How to complete this task: Taking the data below, please print only the lines from the line holding "Source code" to the line holding "### 2. 新特性测试脚本 ✅", inclusive, with pictures omitted.

Listed records section start

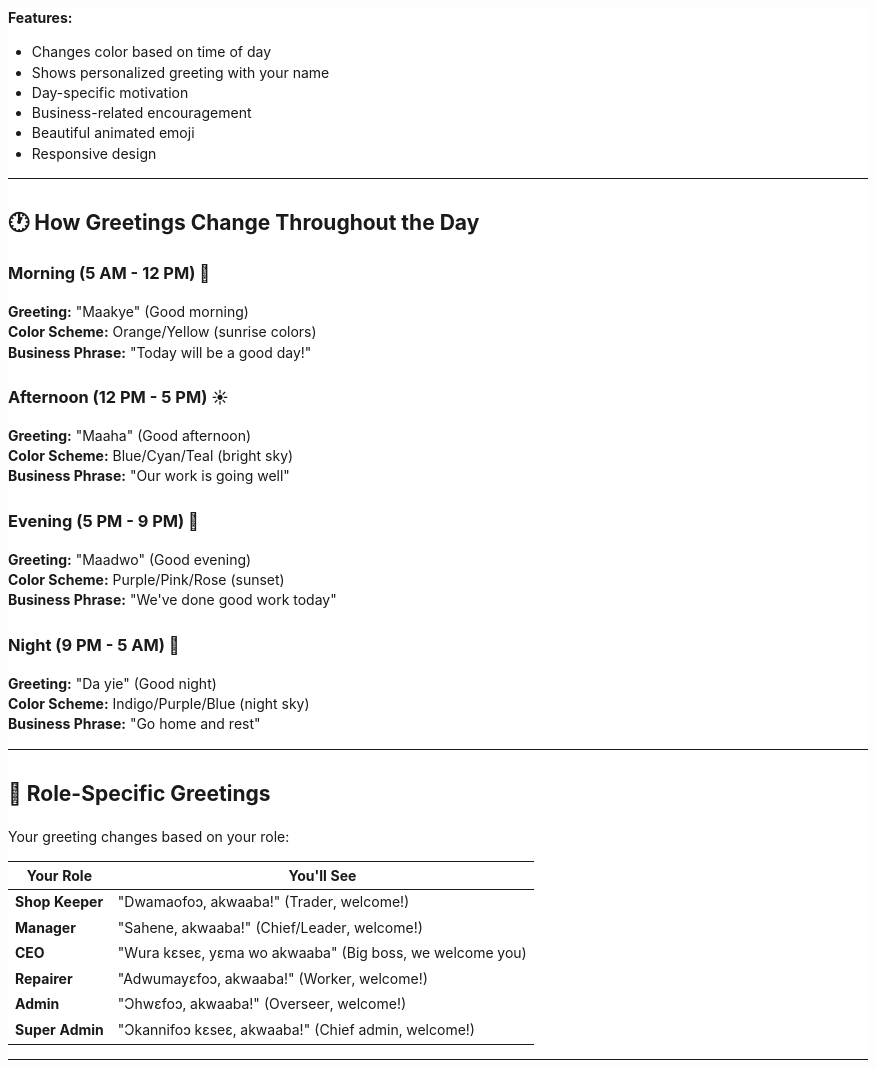 **Features:**
- Changes color based on time of day
- Shows personalized greeting with your name
- Day-specific motivation
- Business-related encouragement
- Beautiful animated emoji
- Responsive design

---

## 🕐 How Greetings Change Throughout the Day

### Morning (5 AM - 12 PM) 🌅
**Greeting:** "Maakye" (Good morning)  
**Color Scheme:** Orange/Yellow (sunrise colors)  
**Business Phrase:** "Today will be a good day!"

### Afternoon (12 PM - 5 PM) ☀️
**Greeting:** "Maaha" (Good afternoon)  
**Color Scheme:** Blue/Cyan/Teal (bright sky)  
**Business Phrase:** "Our work is going well"

### Evening (5 PM - 9 PM) 🌆
**Greeting:** "Maadwo" (Good evening)  
**Color Scheme:** Purple/Pink/Rose (sunset)  
**Business Phrase:** "We've done good work today"

### Night (9 PM - 5 AM) 🌙
**Greeting:** "Da yie" (Good night)  
**Color Scheme:** Indigo/Purple/Blue (night sky)  
**Business Phrase:** "Go home and rest"

---

## 👥 Role-Specific Greetings

Your greeting changes based on your role:

| Your Role | You'll See |
|-----------|------------|
| **Shop Keeper** | "Dwamaofoɔ, akwaaba!" (Trader, welcome!) |
| **Manager** | "Sahene, akwaaba!" (Chief/Leader, welcome!) |
| **CEO** | "Wura kɛseɛ, yɛma wo akwaaba" (Big boss, we welcome you) |
| **Repairer** | "Adwumayɛfoɔ, akwaaba!" (Worker, welcome!) |
| **Admin** | "Ɔhwɛfoɔ, akwaaba!" (Overseer, welcome!) |
| **Super Admin** | "Ɔkannifoɔ kɛseɛ, akwaaba!" (Chief admin, welcome!) |

---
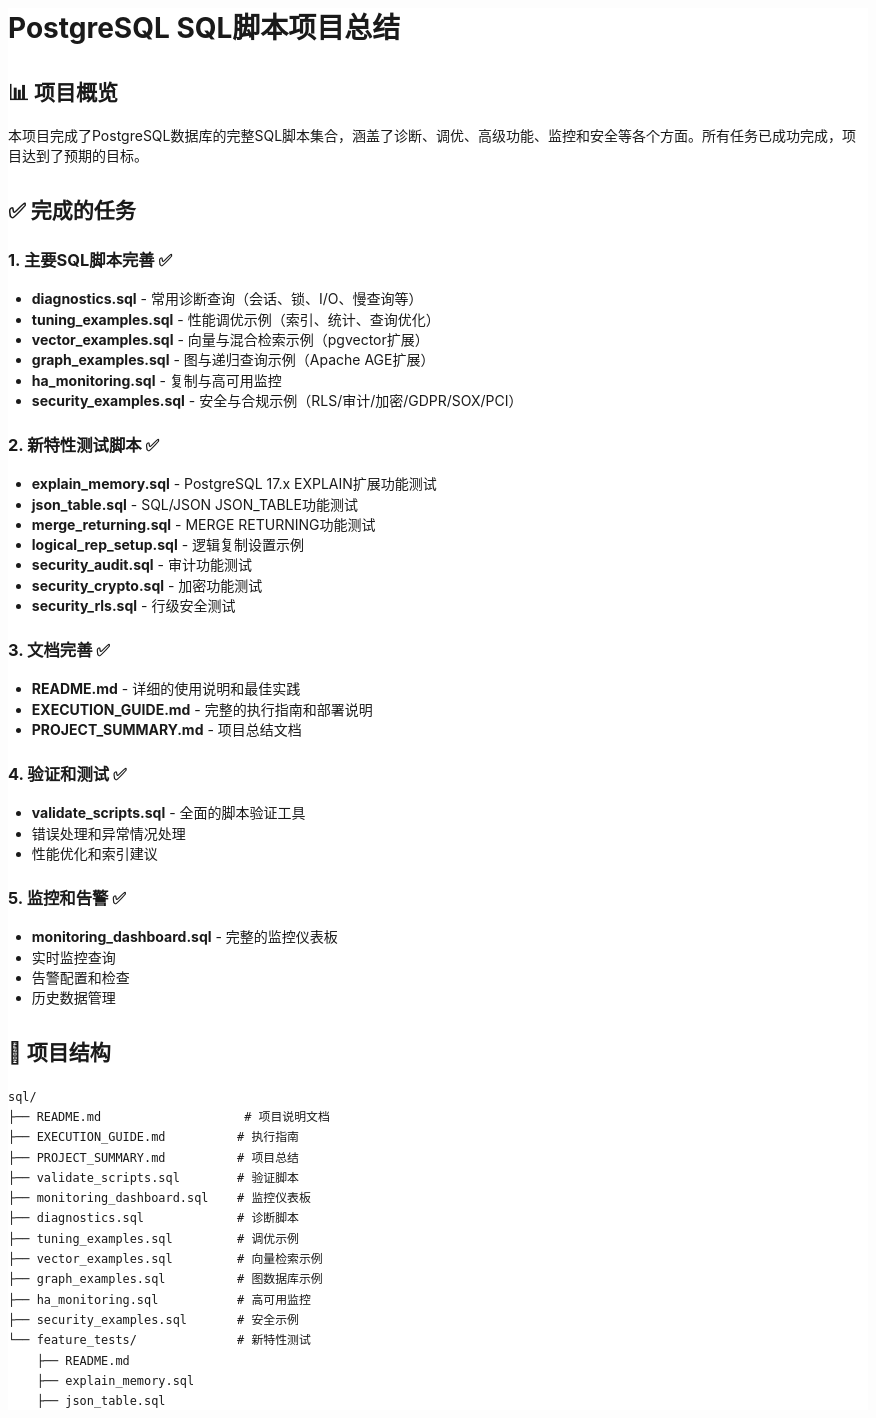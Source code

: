 # PostgreSQL SQL脚本项目总结

## 📊 项目概览

本项目完成了PostgreSQL数据库的完整SQL脚本集合，涵盖了诊断、调优、高级功能、监控和安全等各个方面。所有任务已成功完成，项目达到了预期的目标。

## ✅ 完成的任务

### 1. 主要SQL脚本完善 ✅
- **diagnostics.sql** - 常用诊断查询（会话、锁、I/O、慢查询等）
- **tuning_examples.sql** - 性能调优示例（索引、统计、查询优化）
- **vector_examples.sql** - 向量与混合检索示例（pgvector扩展）
- **graph_examples.sql** - 图与递归查询示例（Apache AGE扩展）
- **ha_monitoring.sql** - 复制与高可用监控
- **security_examples.sql** - 安全与合规示例（RLS/审计/加密/GDPR/SOX/PCI）

### 2. 新特性测试脚本 ✅
- **explain_memory.sql** - PostgreSQL 17.x EXPLAIN扩展功能测试
- **json_table.sql** - SQL/JSON JSON_TABLE功能测试
- **merge_returning.sql** - MERGE RETURNING功能测试
- **logical_rep_setup.sql** - 逻辑复制设置示例
- **security_audit.sql** - 审计功能测试
- **security_crypto.sql** - 加密功能测试
- **security_rls.sql** - 行级安全测试

### 3. 文档完善 ✅
- **README.md** - 详细的使用说明和最佳实践
- **EXECUTION_GUIDE.md** - 完整的执行指南和部署说明
- **PROJECT_SUMMARY.md** - 项目总结文档

### 4. 验证和测试 ✅
- **validate_scripts.sql** - 全面的脚本验证工具
- 错误处理和异常情况处理
- 性能优化和索引建议

### 5. 监控和告警 ✅
- **monitoring_dashboard.sql** - 完整的监控仪表板
- 实时监控查询
- 告警配置和检查
- 历史数据管理

## 📁 项目结构

```
sql/
├── README.md                    # 项目说明文档
├── EXECUTION_GUIDE.md          # 执行指南
├── PROJECT_SUMMARY.md          # 项目总结
├── validate_scripts.sql        # 验证脚本
├── monitoring_dashboard.sql    # 监控仪表板
├── diagnostics.sql             # 诊断脚本
├── tuning_examples.sql         # 调优示例
├── vector_examples.sql         # 向量检索示例
├── graph_examples.sql          # 图数据库示例
├── ha_monitoring.sql           # 高可用监控
├── security_examples.sql       # 安全示例
└── feature_tests/              # 新特性测试
    ├── README.md
    ├── explain_memory.sql
    ├── json_table.sql
```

Listed records section end

Expected output:
Source code

: # PostgreSQL SQL脚本项目总结

## 📊 项目概览

本项目完成了PostgreSQL数据库的完整SQL脚本集合，涵盖了诊断、调优、高级功能、监控和安全等各个方面。所有任务已成功完成，项目达到了预期的目标。

## ✅ 完成的任务

### 1. 主要SQL脚本完善 ✅
- **diagnostics.sql** - 常用诊断查询（会话、锁、I/O、慢查询等）
- **tuning_examples.sql** - 性能调优示例（索引、统计、查询优化）
- **vector_examples.sql** - 向量与混合检索示例（pgvector扩展）
- **graph_examples.sql** - 图与递归查询示例（Apache AGE扩展）
- **ha_monitoring.sql** - 复制与高可用监控
- **security_examples.sql** - 安全与合规示例（RLS/审计/加密/GDPR/SOX/PCI）

### 2. 新特性测试脚本 ✅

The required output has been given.